The full-time job application cycles generally begin early in the fall or late in the summer. Internship application cycles are in the late fall and early winter. Candidates who are invited to interview will generally face two or three rounds of interviews.

How should I prepare to get the job?

Familiarize with consulting career and consulting firms. The first step is to network with others interested in consulting and those already in consulting. Building a network that introduces your to the consulting as a professions, and you have a chance to ensure that consulting is the right career for you.

Learn business basics and practice case interviews. Prepare for the distinctive case interview format that management consulting firms follow. These interviews require practice and preparation to perform your best. It is beneficial to research and study basic business concepts to ensure you can have a meaningful conversation with someone who has a business background.

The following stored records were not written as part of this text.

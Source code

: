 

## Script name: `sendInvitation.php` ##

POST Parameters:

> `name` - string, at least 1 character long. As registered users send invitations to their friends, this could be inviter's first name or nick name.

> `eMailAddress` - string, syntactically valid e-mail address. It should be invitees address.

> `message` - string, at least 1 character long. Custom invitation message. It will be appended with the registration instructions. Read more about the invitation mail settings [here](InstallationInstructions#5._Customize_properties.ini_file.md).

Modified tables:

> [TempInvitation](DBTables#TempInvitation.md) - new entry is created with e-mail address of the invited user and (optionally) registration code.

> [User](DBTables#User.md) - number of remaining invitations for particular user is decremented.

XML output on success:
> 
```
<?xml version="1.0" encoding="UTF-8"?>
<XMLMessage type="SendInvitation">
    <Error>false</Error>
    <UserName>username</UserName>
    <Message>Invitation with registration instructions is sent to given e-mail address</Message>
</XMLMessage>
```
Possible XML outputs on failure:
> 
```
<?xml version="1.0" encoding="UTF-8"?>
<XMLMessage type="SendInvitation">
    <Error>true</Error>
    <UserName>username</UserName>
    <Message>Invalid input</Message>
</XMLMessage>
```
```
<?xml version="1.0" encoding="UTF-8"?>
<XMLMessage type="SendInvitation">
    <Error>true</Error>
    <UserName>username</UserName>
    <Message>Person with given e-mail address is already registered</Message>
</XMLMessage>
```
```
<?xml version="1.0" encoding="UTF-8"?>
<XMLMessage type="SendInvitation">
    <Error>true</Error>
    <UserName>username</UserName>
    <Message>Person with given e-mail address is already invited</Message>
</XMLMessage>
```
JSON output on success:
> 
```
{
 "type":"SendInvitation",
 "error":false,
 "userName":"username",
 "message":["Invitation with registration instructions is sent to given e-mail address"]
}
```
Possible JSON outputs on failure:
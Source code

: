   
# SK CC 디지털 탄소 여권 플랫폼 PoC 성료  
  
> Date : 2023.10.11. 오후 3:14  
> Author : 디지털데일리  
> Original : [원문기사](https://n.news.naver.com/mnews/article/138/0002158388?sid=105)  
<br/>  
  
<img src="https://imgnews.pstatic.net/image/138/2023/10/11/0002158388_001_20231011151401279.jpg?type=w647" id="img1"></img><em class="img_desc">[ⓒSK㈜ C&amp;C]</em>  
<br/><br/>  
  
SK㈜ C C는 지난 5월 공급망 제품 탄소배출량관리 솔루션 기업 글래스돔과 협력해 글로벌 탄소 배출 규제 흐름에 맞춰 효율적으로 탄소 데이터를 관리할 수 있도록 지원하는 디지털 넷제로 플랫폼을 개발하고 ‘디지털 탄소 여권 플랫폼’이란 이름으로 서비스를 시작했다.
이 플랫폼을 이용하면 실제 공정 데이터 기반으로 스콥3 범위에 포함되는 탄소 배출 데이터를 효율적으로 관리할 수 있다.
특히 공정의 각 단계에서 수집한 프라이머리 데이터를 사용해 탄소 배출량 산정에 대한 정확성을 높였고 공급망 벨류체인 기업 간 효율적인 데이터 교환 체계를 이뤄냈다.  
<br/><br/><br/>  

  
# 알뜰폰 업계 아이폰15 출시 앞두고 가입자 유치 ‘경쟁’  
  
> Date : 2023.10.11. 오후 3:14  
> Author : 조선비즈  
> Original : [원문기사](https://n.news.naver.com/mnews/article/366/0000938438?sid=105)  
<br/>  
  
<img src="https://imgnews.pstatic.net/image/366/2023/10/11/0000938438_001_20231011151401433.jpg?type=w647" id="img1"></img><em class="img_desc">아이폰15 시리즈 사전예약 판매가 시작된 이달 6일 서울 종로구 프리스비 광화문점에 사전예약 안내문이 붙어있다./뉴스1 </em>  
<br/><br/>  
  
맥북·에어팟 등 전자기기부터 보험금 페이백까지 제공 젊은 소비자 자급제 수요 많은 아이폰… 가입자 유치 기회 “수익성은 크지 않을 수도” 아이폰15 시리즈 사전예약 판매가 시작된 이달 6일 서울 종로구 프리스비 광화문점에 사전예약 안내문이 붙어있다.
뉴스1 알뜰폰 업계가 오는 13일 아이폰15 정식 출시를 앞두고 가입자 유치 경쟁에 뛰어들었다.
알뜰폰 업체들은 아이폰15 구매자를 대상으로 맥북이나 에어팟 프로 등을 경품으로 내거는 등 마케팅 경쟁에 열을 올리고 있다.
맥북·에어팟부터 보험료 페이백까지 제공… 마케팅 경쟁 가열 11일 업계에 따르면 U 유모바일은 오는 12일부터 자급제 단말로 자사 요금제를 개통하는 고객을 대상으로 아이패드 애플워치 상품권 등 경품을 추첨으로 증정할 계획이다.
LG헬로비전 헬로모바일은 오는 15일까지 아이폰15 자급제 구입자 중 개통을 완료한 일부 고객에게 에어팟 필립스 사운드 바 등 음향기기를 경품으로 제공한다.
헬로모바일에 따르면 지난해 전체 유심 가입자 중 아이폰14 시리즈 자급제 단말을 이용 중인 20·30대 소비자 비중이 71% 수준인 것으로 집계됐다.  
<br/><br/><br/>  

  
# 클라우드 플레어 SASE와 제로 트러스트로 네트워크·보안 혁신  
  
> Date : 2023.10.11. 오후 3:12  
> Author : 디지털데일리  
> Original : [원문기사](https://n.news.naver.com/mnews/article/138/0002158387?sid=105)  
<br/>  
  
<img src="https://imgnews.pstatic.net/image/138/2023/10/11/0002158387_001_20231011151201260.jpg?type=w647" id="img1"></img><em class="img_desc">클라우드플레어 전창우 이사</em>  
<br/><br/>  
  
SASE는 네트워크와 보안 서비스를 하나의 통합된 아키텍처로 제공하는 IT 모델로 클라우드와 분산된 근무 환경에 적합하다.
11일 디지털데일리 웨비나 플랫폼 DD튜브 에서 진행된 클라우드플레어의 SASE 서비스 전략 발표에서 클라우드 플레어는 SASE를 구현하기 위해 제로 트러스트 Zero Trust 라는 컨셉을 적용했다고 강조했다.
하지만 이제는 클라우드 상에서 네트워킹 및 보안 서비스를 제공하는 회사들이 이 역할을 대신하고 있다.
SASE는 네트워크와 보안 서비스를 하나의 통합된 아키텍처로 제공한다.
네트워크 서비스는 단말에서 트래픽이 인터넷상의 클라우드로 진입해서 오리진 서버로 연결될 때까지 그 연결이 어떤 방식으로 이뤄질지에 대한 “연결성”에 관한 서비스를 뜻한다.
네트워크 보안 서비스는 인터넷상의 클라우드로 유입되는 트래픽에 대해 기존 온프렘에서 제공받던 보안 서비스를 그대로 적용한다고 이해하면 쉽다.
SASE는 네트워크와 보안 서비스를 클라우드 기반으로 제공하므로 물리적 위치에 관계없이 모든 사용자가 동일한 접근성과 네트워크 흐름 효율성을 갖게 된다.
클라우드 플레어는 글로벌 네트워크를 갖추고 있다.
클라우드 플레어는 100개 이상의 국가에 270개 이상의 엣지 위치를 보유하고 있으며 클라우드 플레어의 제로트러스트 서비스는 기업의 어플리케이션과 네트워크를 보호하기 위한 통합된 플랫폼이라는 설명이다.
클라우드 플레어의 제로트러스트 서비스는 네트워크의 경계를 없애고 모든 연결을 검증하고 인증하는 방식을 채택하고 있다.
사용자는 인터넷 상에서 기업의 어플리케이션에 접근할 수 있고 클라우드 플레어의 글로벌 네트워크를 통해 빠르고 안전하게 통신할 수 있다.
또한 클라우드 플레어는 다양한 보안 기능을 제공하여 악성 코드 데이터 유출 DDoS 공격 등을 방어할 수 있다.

Participate in extracurricular activities. Discovering this career early gives you the opportunity to add skills and experience that will help you during the application process. Consulting firms are looking for candidates with a set of skills that will be evaluated during the interview. Some of them are listed as below:

  1. Achieving and result-oriented (e.g. can you demonstrate the results of a direction or cause that you have championed?)
  2. Problem solving and ability to draw insight from ambiguity
  3. Entrepreneurship
  4. People skills (e.g. resolve conflicts when working in a team)
  5. Leadership (e.g. lead a team to overcome a challenging difficulty)

Practice teamwork/leadership stories. Reflect your past experiences by yourself or by talking with previous teammates and practice to tell the stories concisely to emphasize your qualities mentioned above.   

Where should I start for preparing for the case interview

​​1. Understand the formats of case interviews (interviewee-led, interviewer-led)

2. Read introductory materials to understand the flow of a case interview (Case in point, Case interview secrets)

3. Watch examples of case interviews. Many examples can be found online on websites like YouTube.

4. Read casebooks from t-square site to learn basic types of case, business situations, and corresponding frameworks.

5. Watch the Case Interview Workshop Introduction (free sign-up)

6. Attend club’s case interview practice beginner workshop.

7. Practice interviews with club members.